My NetCDF data files each have a single 'version date' that reflects the
last time
the observations or derived data values were changed by editing, or
applying new
calibrations or new algorithms, and a 'file date' that includes the
above plus any
re-write that was due to changes in some format spec (like ACDD) or maybe a
semantic error (such as a missed standard name).
We have no concept of a date on which something was originally available,
either - assorted subsets of our surface mooring data are released in
real time,
other parts take years to be published.
Originally, I tried to use the terms you've listed, which were in
Ethan's first cut
of ACDD, but I had to make up definitions for them - because they really
have
no inherent meaning for my data. I think this is true of most
observational and/or
in situ data.
Do we need 2 sets of 'file date' terms, one for products/models and one for
observational data sets?
Regards-
Nan Galbraith
On 9/18/14 1:56 PM, Philip Jones - NOAA Affiliate via Esip-documentation
wrote:
> John,
>
> Thanks for considering my comments.
>
> I don't see why the descriptors "released", "published' or "issued"
> are a problem for describing the data publication date. Most products
> have an associated version number and by definition this attribute
> would be the date that version was released. (Maybe we need to add an
> attribute for product version number.) I have two concerns with the
> current proposal, date_product_available. 1) Attributes should not
> have a compound purpose, e.g., date the product was originally created
> or made available. These can be two distinct dates. 2) The meaning of
> these attributes must be obvious to users by the attribute name alone,
> and I'm not sure the intended meaning of "available" would be obvious.

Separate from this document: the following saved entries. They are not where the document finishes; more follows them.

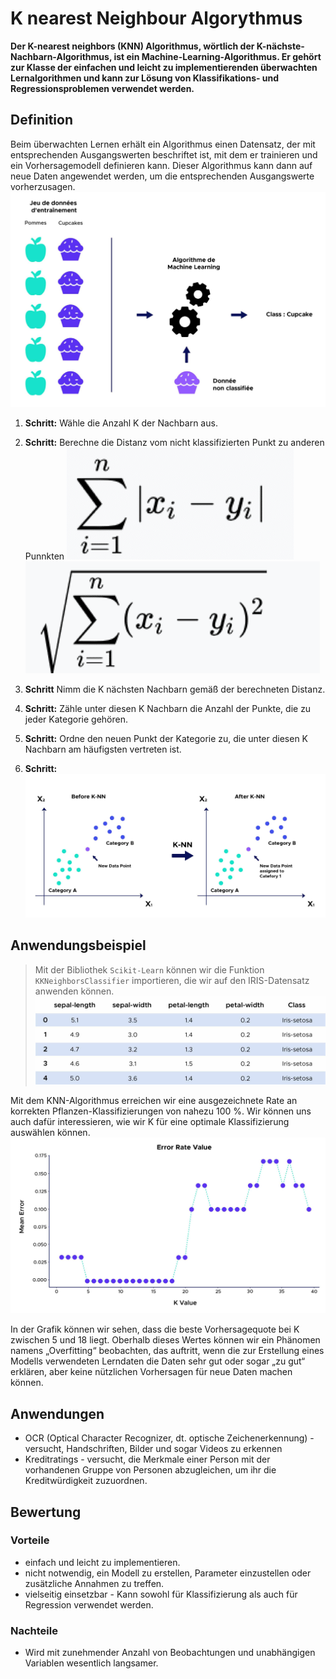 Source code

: # K nearest Neighbour Algorythmus
**Der K-nearest neighbors (KNN) Algorithmus, wörtlich der K-nächste-Nachbarn-Algorithmus, ist ein Machine-Learning-Algorithmus. Er gehört zur Klasse der einfachen und leicht zu implementierenden überwachten Lernalgorithmen und kann zur Lösung von Klassifikations- und Regressionsproblemen verwendet werden.**

## Definition
Beim überwachten Lernen erhält ein Algorithmus einen Datensatz, der mit entsprechenden Ausgangswerten beschriftet ist, mit dem er trainieren und ein Vorhersagemodell definieren kann. Dieser Algorithmus kann dann auf neue Daten angewendet werden, um die entsprechenden Ausgangswerte vorherzusagen.
![Prinzip eines Algorithmus](A_Bilder/Bild%202.jpg)

1. **Schritt:** Wähle die Anzahl K der Nachbarn aus.
2. **Schritt:** Berechne die Distanz vom nicht klassifizierten Punkt zu anderen Punnkten
![Manhattan](A_Bilder/Manhattan.png)
![Euklidisch](A_Bilder/Euklidisch.png)

3. **Schritt** Nimm die K nächsten Nachbarn gemäß der berechneten Distanz.
4. **Schritt:** Zähle unter diesen K Nachbarn die Anzahl der Punkte, die zu jeder Kategorie gehören.
5. **Schritt:** Ordne den neuen Punkt der Kategorie zu, die unter diesen K Nachbarn am häufigsten vertreten ist.
6. **Schritt:** ![](A_Bilder/Before_After%20K-NN.jpg)

## Anwendungsbeispiel
> Mit der Bibliothek `Scikit-Learn` können wir die Funktion `KKNeighborsClassifier` importieren, die wir auf den IRIS-Datensatz anwenden können. 
![Datensatz](A_Bilder/Tabelle.jpg)

Mit dem KNN-Algorithmus erreichen wir eine ausgezeichnete Rate an korrekten Pflanzen-Klassifizierungen von nahezu 100 %. 
Wir können uns auch dafür interessieren, wie wir K für eine optimale Klassifizierung auswählen können.
![Error Rate Value](A_Bilder/Error%20Rate%20Value.jpg)

In der Grafik können wir sehen, dass die beste Vorhersagequote bei K zwischen 5 und 18 liegt. Oberhalb dieses Wertes können wir ein Phänomen namens „Overfitting“ beobachten, das auftritt, wenn die zur Erstellung eines Modells verwendeten Lerndaten die Daten sehr gut oder sogar „zu gut“ erklären, aber keine nützlichen Vorhersagen für neue Daten machen können.

## Anwendungen
- OCR (Optical Character Recognizer, dt. optische Zeichenerkennung) - versucht, Handschriften, Bilder und sogar Videos zu erkennen
- Kreditratings - versucht, die Merkmale einer Person mit der vorhandenen Gruppe von Personen abzugleichen, um ihr die Kreditwürdigkeit zuzuordnen.

## Bewertung
### Vorteile
- einfach und leicht zu implementieren. 
- nicht notwendig, ein Modell zu erstellen, Parameter einzustellen oder zusätzliche Annahmen zu treffen.
- vielseitig einsetzbar - Kann sowohl für Klassifizierung als auch für Regression verwendet werden.

### Nachteile
- Wird mit zunehmender Anzahl von Beobachtungen und unabhängigen Variablen wesentlich langsamer. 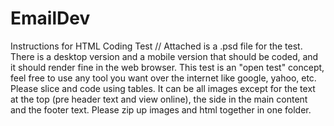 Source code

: # EmailDev
Instructions for HTML Coding Test //
Attached is a .psd file for the test. 
There is a desktop version and a mobile version that should be coded, and it should render fine in the web browser.
This test is an "open test" concept, feel free to use any tool you want over the internet like google, yahoo, etc. 
Please slice and code using tables. It can be all images except for the text at the top (pre header text and view online), the side in the main content and the footer text.
Please zip up images and html together in one folder.
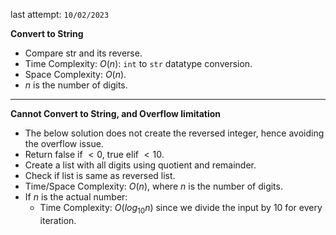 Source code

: last attempt: `10/02/2023`

**Convert to String**
- Compare str and its reverse. 
- Time Complexity: $O(n)$: `int` to `str` datatype conversion. 
- Space Complexity: $O(n)$.
- $n$ is the number of digits. 

---

**Cannot Convert to String, and Overflow limitation**
- The below solution does not create the reversed integer, hence avoiding the overflow issue. 
- Return false if $<0$, true elif $<10$. 
- Create a list with all digits using quotient and remainder. 
- Check if list is same as reversed list. 
- Time/Space Complexity: $O(n)$, where $n$ is the number of digits. 
- If $n$ is the actual number:
  - Time Complexity: $O(log_{10}n)$ since we divide the input by 10 for every iteration.  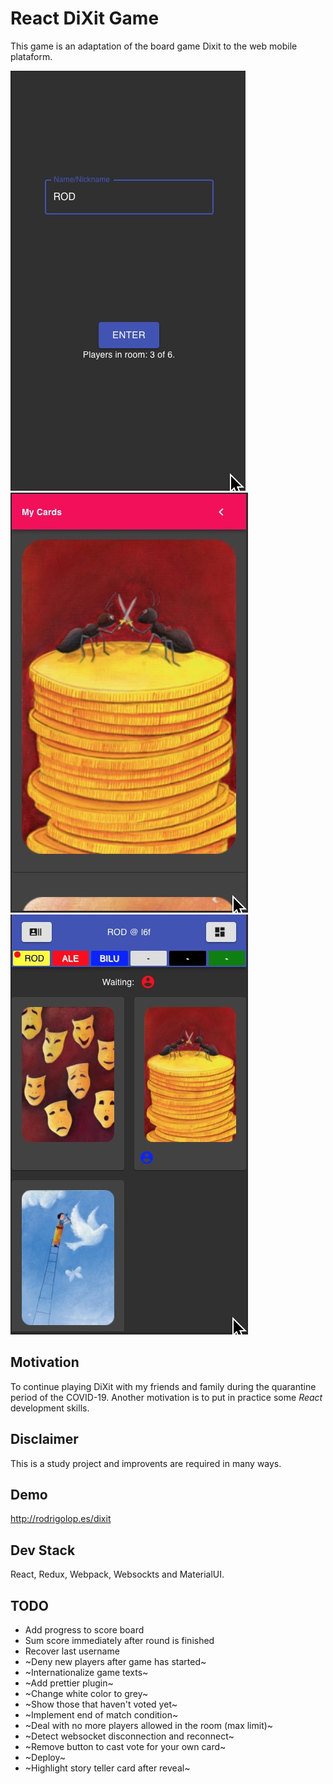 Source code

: # React DiXit Game

This game is an adaptation of the board game Dixit to the web mobile plataform. 

![demo0](./demo/demo0.jpg)
![demo1](./demo/demo1.jpg)
![demo2](./demo/demo2.jpg)

## Motivation 

To continue playing DiXit with my friends and family during the quarantine period of the COVID-19. Another motivation is to put in practice some _React_ development skills. 

## Disclaimer

This is a study project and improvents are required in many ways.

## Demo

http://rodrigolop.es/dixit

## Dev Stack

React, Redux, Webpack, Websockts and MaterialUI.

## TODO

* Add progress to score board
* Sum score immediately after round is finished
* Recover last username
* ~Deny new players after game has started~
* ~Internationalize game texts~
* ~Add prettier plugin~
* ~Change white color to grey~
* ~Show those that haven't voted yet~
* ~Implement end of match condition~
* ~Deal with no more players allowed in the room (max limit)~
* ~Detect websocket disconnection and reconnect~
* ~Remove button to cast vote for your own card~
* ~Deploy~
* ~Highlight story teller card after reveal~
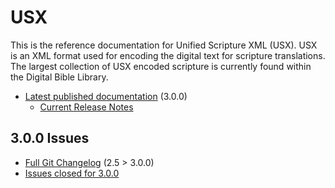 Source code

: # USX

This is the reference documentation for Unified Scripture XML (USX). USX is an XML format used for encoding the digital text for scripture translations. The largest collection of USX encoded scripture is currently found within the Digital Bible Library.

* [Latest published documentation](http://ubsicap.github.io/usx/) (3.0.0)
  * [Current Release Notes](http://ubsicap.github.io/usx/about/releasenotes.html)

## 3.0.0 Issues
* [Full Git Changelog](https://github.com/ubsicap/usx/compare/v2.5...v3.0.0) (2.5 > 3.0.0)
* [Issues closed for 3.0.0](https://github.com/ubsicap/usx/issues?q=is%3Aclosed+milestone%3A3.0.0)
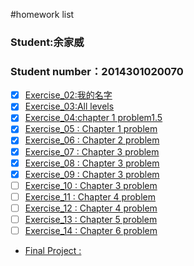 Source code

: #homework list
### Student:余家威 
### Student number：2014301020070
* [x] [Exercise_02:我的名字](https://github.com/jigga301/compuational_physics_N2014301020070/blob/master/exercise2%20my%20name.md)<br>
* [x] [Exercise_03:All levels](https://github.com/jigga301/compuational_physics_N2014301020070/blob/master/exercise%203.md)<br>
* [x] [Exercise_04:chapter 1 problem1.5](https://github.com/jigga301/compuational_physics_N2014301020070/blob/master/exersice4/ex4.md)<br>
* [x] [Exercise_05 : Chapter 1 problem](https://github.com/jigga301/compuational_physics_N2014301020070/blob/master/EX5/EX5.md)<br>
* [x] [Exercise_06 : Chapter 2 problem ](https://github.com/jigga301/compuational_physics_N2014301020070/blob/master/EX6/EX6.md)<br>
* [x] [Exercise_07 : Chapter 3 problem ](https://www.zybuluo.com/jigga12345/note/550227)<br>
* [x] [Exercise_08 : Chapter 3 problem ](https://www.zybuluo.com/jigga12345/note/566062)<br>
* [x] [Exercise_09 : Chapter 3 problem ](https://www.zybuluo.com/jigga12345/note/572716)<br>
* [ ] [Exercise_10 : Chapter 3 problem ]()<br>
* [ ] [Exercise_11 : Chapter 4 problem ]()<br>
* [ ] [Exercise_12 : Chapter 4 problem ]()<br>
* [ ] [Exercise_13 : Chapter 5 problem ]()<br>
* [ ] [Exercise_14 : Chapter 6 problem ]()<br>
* [Final Project : ]()<br>
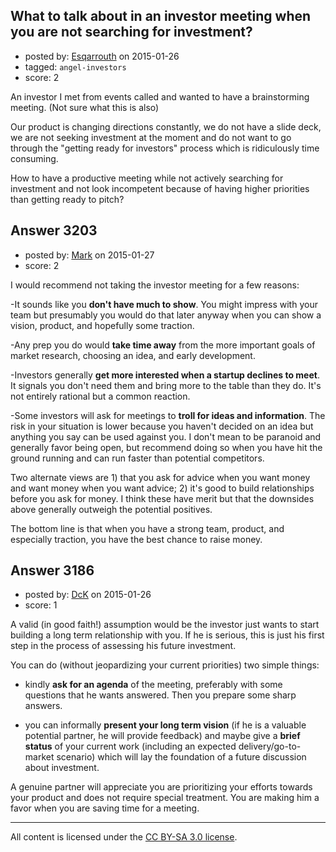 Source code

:## What to talk about in an investor meeting when you are not searching for investment?

- posted by: [Esqarrouth](https://stackexchange.com/users/3055586/esqarrouth) on 2015-01-26
- tagged: `angel-investors`
- score: 2

<p>An investor I met from events called and wanted to have a brainstorming meeting. (Not sure what this is also)</p>

<p>Our product is changing directions constantly, we do not have a slide deck, we are not seeking investment at the moment and do not want to go through the "getting ready for investors" process which is ridiculously time consuming. </p>

<p>How to have a productive meeting while not actively searching for investment and not look incompetent because of having higher priorities than getting ready to pitch?</p>



## Answer 3203

- posted by: [Mark](https://stackexchange.com/users/1127243/mark) on 2015-01-27
- score: 2

<p>I would recommend not taking the investor meeting for a few reasons:</p>

<p>-It sounds like you <strong>don't have much to show</strong>. You might impress with your team but presumably you would do that later anyway when you can show a vision, product, and hopefully some traction. </p>

<p>-Any prep you do would <strong>take time away</strong> from the more important goals of market research, choosing an idea, and early development.</p>

<p>-Investors generally <strong>get more interested when a startup declines to meet</strong>. It signals you don't need them and bring more to the table than they do. It's not entirely rational but a common reaction.</p>

<p>-Some investors will ask for meetings to <strong>troll for ideas and information</strong>. The risk in your situation is lower because you haven't decided on an idea but anything you say can be used against you. I don't mean to be paranoid and generally favor being open, but recommend doing so when you have hit the ground running and can run faster than potential competitors.</p>

<p>Two alternate views are 1) that you ask for advice when you want money and want money when you want advice; 2) it's good to build relationships before you ask for money. I think these have merit but that the downsides above generally outweigh the potential positives. </p>

<p>The bottom line is that when you have a strong team, product, and especially traction, you have the best chance to raise money.</p>



## Answer 3186

- posted by: [DcK](https://stackexchange.com/users/5583155/dck) on 2015-01-26
- score: 1

<p>A valid (in good faith!) assumption would be the investor just wants to start building a long term relationship with you. If he is serious, this is just his first step in the process of assessing his future investment. </p>

<p>You can do (without jeopardizing your current priorities) two simple things:</p>

<ul>
<li><p>kindly <strong>ask for an agenda</strong> of the meeting, preferably with some questions that he wants answered. Then you prepare some sharp answers.</p></li>
<li><p>you can informally <strong>present your long term vision</strong> (if he is a valuable potential partner, he will provide feedback) and maybe give a <strong>brief status</strong> of your current work (including an expected delivery/go-to-market scenario) which will lay the foundation of a future discussion about investment. </p></li>
</ul>

<p>A genuine partner will appreciate you are prioritizing your efforts towards your product and does not require special treatment. You are making him a favor when you are saving time for a meeting.  </p>




---

All content is licensed under the [CC BY-SA 3.0 license](https://creativecommons.org/licenses/by-sa/3.0/).
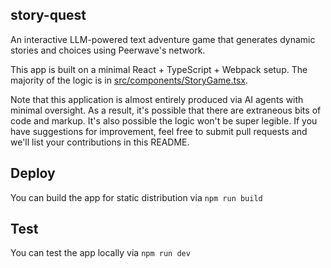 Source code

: ## story-quest

An interactive LLM-powered text adventure game that generates dynamic stories and choices using Peerwave's network.

This app is built on a minimal React + TypeScript + Webpack setup.
The majority of the logic is in [src/components/StoryGame.tsx](src/components/StoryGame.tsx).

Note that this application is almost entirely produced via AI agents with minimal oversight.
As a result, it's possible that there are extraneous bits of code and markup.
It's also possible the logic won't be super legible.
If you have suggestions for improvement, feel free to submit pull requests and we'll list your contributions in this README.

## Deploy

You can build the app for static distribution via `npm run build`

## Test

You can test the app locally via `npm run dev`
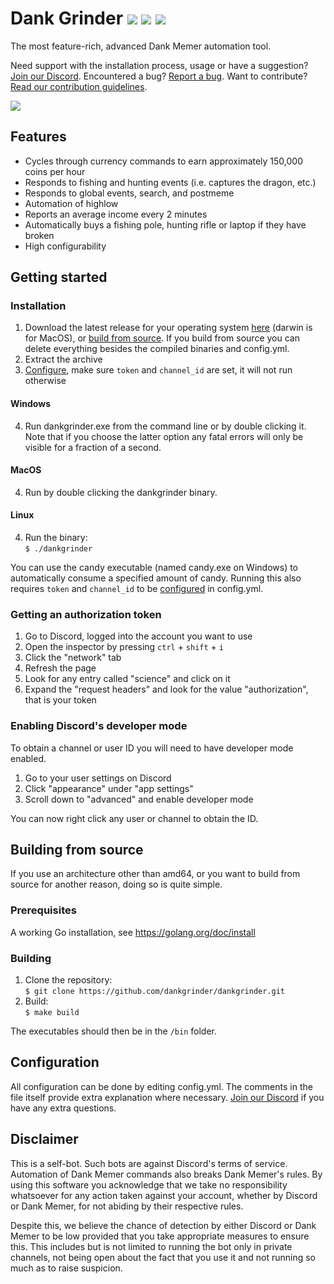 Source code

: # Dank Grinder ![](https://goreportcard.com/badge/github.com/dankgrinder/dankgrinder) ![](https://img.shields.io/github/workflow/status/dankgrinder/dankgrinder/Go) ![](https://img.shields.io/github/v/release/dankgrinder/dankgrinder)
The most feature-rich, advanced Dank Memer automation tool.

Need support with the installation process, usage or have a suggestion? [Join our Discord](https://discord.gg/Fjzpq8YPSn). Encountered a bug? [Report a bug](https://github.com/dankgrinder/dankgrinder/issues/new?assignees=&labels=bug&template=bug-report.md&title=). Want to contribute? [Read our contribution guidelines](https://github.com/dankgrinder/dankgrinder/blob/master/CONTRIBUTING.md).

![](https://i.imgur.com/6a7XETo.png)
## Features
* Cycles through currency commands to earn approximately 150,000 coins per hour
* Responds to fishing and hunting events (i.e. captures the dragon, etc.)
* Responds to global events, search, and postmeme
* Automation of highlow
* Reports an average income every 2 minutes
* Automatically buys a fishing pole, hunting rifle or laptop if they have broken
* High configurability

## Getting started

### Installation
1. Download the latest release for your operating system [here](https://github.com/dankgrinder/dankgrinder/releases/latest) (darwin is for MacOS), or [build from source](#building-from-source). If you build from source you can delete everything besides the compiled binaries and config.yml.
2. Extract the archive
3. [Configure](#configuration), make sure `token` and `channel_id` are set, it will not run otherwise

#### Windows
4. Run dankgrinder.exe from the command line or by double clicking it. Note that if you choose the latter option any fatal errors will only be visible for a fraction of a second.

#### MacOS
4. Run by double clicking the dankgrinder binary.

#### Linux
4. Run the binary:  
   `$ ./dankgrinder`
   
You can use the candy executable (named candy.exe on Windows) to automatically consume a specified amount of candy. Running this also requires `token` and `channel_id` to be [configured](#configuration) in config.yml.
   
### Getting an authorization token
1. Go to Discord, logged into the account you want to use
2. Open the inspector by pressing `ctrl` + `shift` + `i`
3. Click the "network" tab
4. Refresh the page
5. Look for any entry called "science" and click on it
6. Expand the "request headers" and look for the value "authorization", that is your token

### Enabling Discord's developer mode
To obtain a channel or user ID you will need to have developer mode enabled.
1. Go to your user settings on Discord
2. Click "appearance" under "app settings"
3. Scroll down to "advanced" and enable developer mode

You can now right click any user or channel to obtain the ID.

## Building from source
If you use an architecture other than amd64, or you want to build from source for another reason, doing so is quite simple.

### Prerequisites
A working Go installation, see https://golang.org/doc/install

### Building
1. Clone the repository:  
   `$ git clone https://github.com/dankgrinder/dankgrinder.git`
2. Build:  
   `$ make build`
   
The executables should then be in the `/bin` folder.

## Configuration
All configuration can be done by editing config.yml. The comments in the file itself provide extra explanation where necessary. [Join our Discord](https://discord.gg/Fjzpq8YPSn) if you have any extra questions.

## Disclaimer
This is a self-bot. Such bots are against Discord's terms of service. Automation of Dank Memer commands also breaks Dank Memer's rules. By using this software you acknowledge that we take no responsibility whatsoever for any action taken against your account, whether by Discord or Dank Memer, for not abiding by their respective rules.

Despite this, we believe the chance of detection by either Discord or Dank Memer to be low provided that you take appropriate measures to ensure this. This includes but is not limited to running the bot only in private channels, not being open about the fact that you use it and not running so much as to raise suspicion. 
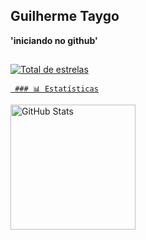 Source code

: ## Guilherme Taygo
**'iniciando no github'**
##
 </a> 
    <a href="https://github.com/Gtaygo?tab=repositories&sort=stargazers">
        <img 
            alt="Total de estrelas" 
            title="Total de estrelas GitHub" 
            src="https://custom-icon-badges.demolab.com/github/stars/Gtaygo?color=55960c&style=for-the-badge&labelColor=488207&logo=star&label=estrelas"
        />
      
     ### 📊 Estatísticas

<p>
  <img 
    align="left" 
    alt="GitHub Stats" 
    height="200" 
    style="padding-right: 10px;" 
    src="https://github-readme-stats.vercel.app/api?username=Gtaygo&show_icons=true&theme=dracula&include_all_commits=true&locale=pt-br" 
  />
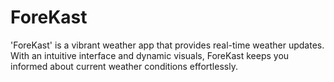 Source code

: # ForeKast
'ForeKast' is a vibrant weather app that provides real-time weather updates. With an intuitive interface and dynamic visuals, ForeKast keeps you informed about current weather conditions effortlessly.
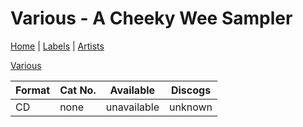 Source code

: # Various - A Cheeky Wee Sampler

[Home](../index.md) | [Labels](../labels.md) | [Artists](../artists.md)

[Various](../artists/various.md)

| Format | Cat No. | Available | Discogs
|---|---|---|---|
| CD | none | unavailable | unknown | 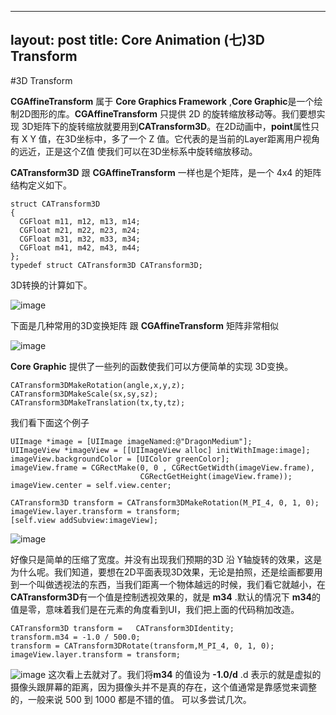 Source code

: 
---
layout: post
title: Core Animation (七)3D Transform
---

#3D Transform

**CGAffineTransform** 属于 **Core Graphics Framework** ,**Core Graphic**是一个绘制2D图形的库。**CGAffineTransform** 只提供 2D 的旋转缩放移动等。我们要想实现 3D矩阵下的旋转缩放就要用到**CATransform3D**。在2D动画中，**point**属性只有 X Y 值，在3D坐标中，多了一个 Z 值。它代表的是当前的Layer距离用户视角的远近，正是这个Z值 使我们可以在3D坐标系中旋转缩放移动。

**CATransform3D** 跟 **CGAffineTransform** 一样也是个矩阵，是一个 4x4 的矩阵结构定义如下。
	
	struct CATransform3D
	{
	  CGFloat m11, m12, m13, m14;
	  CGFloat m21, m22, m23, m24;
	  CGFloat m31, m32, m33, m34;
	  CGFloat m41, m42, m43, m44;
	};
	typedef struct CATransform3D CATransform3D;
	
3D转换的计算如下。

![image](https://developer.apple.com/library/ios/documentation/Cocoa/Conceptual/CoreAnimation_guide/Art/transform_basic_math_2x.png)


下面是几种常用的3D变换矩阵 跟 **CGAffineTransform** 矩阵非常相似


![image](https://developer.apple.com/library/ios/documentation/Cocoa/Conceptual/CoreAnimation_guide/Art/transform_manipulations_2x.png)


**Core Graphic** 提供了一些列的函数使我们可以方便简单的实现 3D变换。

	CATransform3DMakeRotation(angle,x,y,z);
	CATransform3DMakeScale(sx,sy,sz);
	CATransform3DMakeTranslation(tx,ty,tz);

我们看下面这个例子

	UIImage *image = [UIImage imageNamed:@"DragonMedium"];
	UIImageView *imageView = [[UIImageView alloc] initWithImage:image];
	imageView.backgroundColor = [UIColor greenColor];
	imageView.frame = CGRectMake(0, 0 , CGRectGetWidth(imageView.frame),
								 CGRectGetHeight(imageView.frame));
	imageView.center = self.view.center;
	
	CATransform3D transform = CATransform3DMakeRotation(M_PI_4, 0, 1, 0);
	imageView.layer.transform = transform;
	[self.view addSubview:imageView];

![image](http://m1.img.libdd.com/farm5/2013/1020/22/00594CE26CC3572725BEF8911D9A93EBE1B6259EAEAD7_594_856.PNG)

好像只是简单的压缩了宽度。并没有出现我们预期的3D 沿 Y轴旋转的效果，这是为什么呢。我们知道，要想在2D平面表现3D效果，无论是拍照，还是绘画都要用到一个叫做透视法的东西，当我们距离一个物体越远的时候，我们看它就越小，在**CATransform3D**有一个值是控制透视效果的，就是 **m34** .默认的情况下 **m34**的值是零，意味着我们是在元素的角度看到UI，我们把上面的代码稍加改造。

	CATransform3D transform =	CATransform3DIdentity;
	transform.m34 = -1.0 / 500.0;
	transform = CATransform3DRotate(transform,M_PI_4, 0, 1, 0);
	imageView.layer.transform = transform;

![image](http://m3.img.libdd.com/farm5/2013/1020/22/D23F55284B47C8C51F62F170CAA35113AA8262A12DC96_594_856.PNG)
这次看上去就对了。我们将**m34** 的值设为 **-1.0/d** .d 表示的就是虚拟的摄像头跟屏幕的距离，因为摄像头并不是真的存在，这个值通常是靠感觉来调整的，一般来说 500 到 1000 都是不错的值。 可以多尝试几次。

> Note that users of these netCDF files will not refer to the ACDD pages
> to look up the attribute definitions. The netCDF creators possibly
> will, but not users.
>
> I very much suggest we keep an attribute that supports the original
> create date. Just about every metadata standard for science data to
> documents, images and video, supports the concept of date created and
> date modified. What do we gain by removing it from ACDD?
>
> I can discuss it more in our meeting.
>
> Phil
>
> On Thu, Aug 28, 2014 at 3:49 PM, John Graybeal
> <jgraybeal at mindspring.com <mailto:jgraybeal at mindspring.com>> wrote:
>
> Philip,
>
> No worries about the late date, if we can make it noticeably
> better I don't think anyone will mind a small delay in finalizing.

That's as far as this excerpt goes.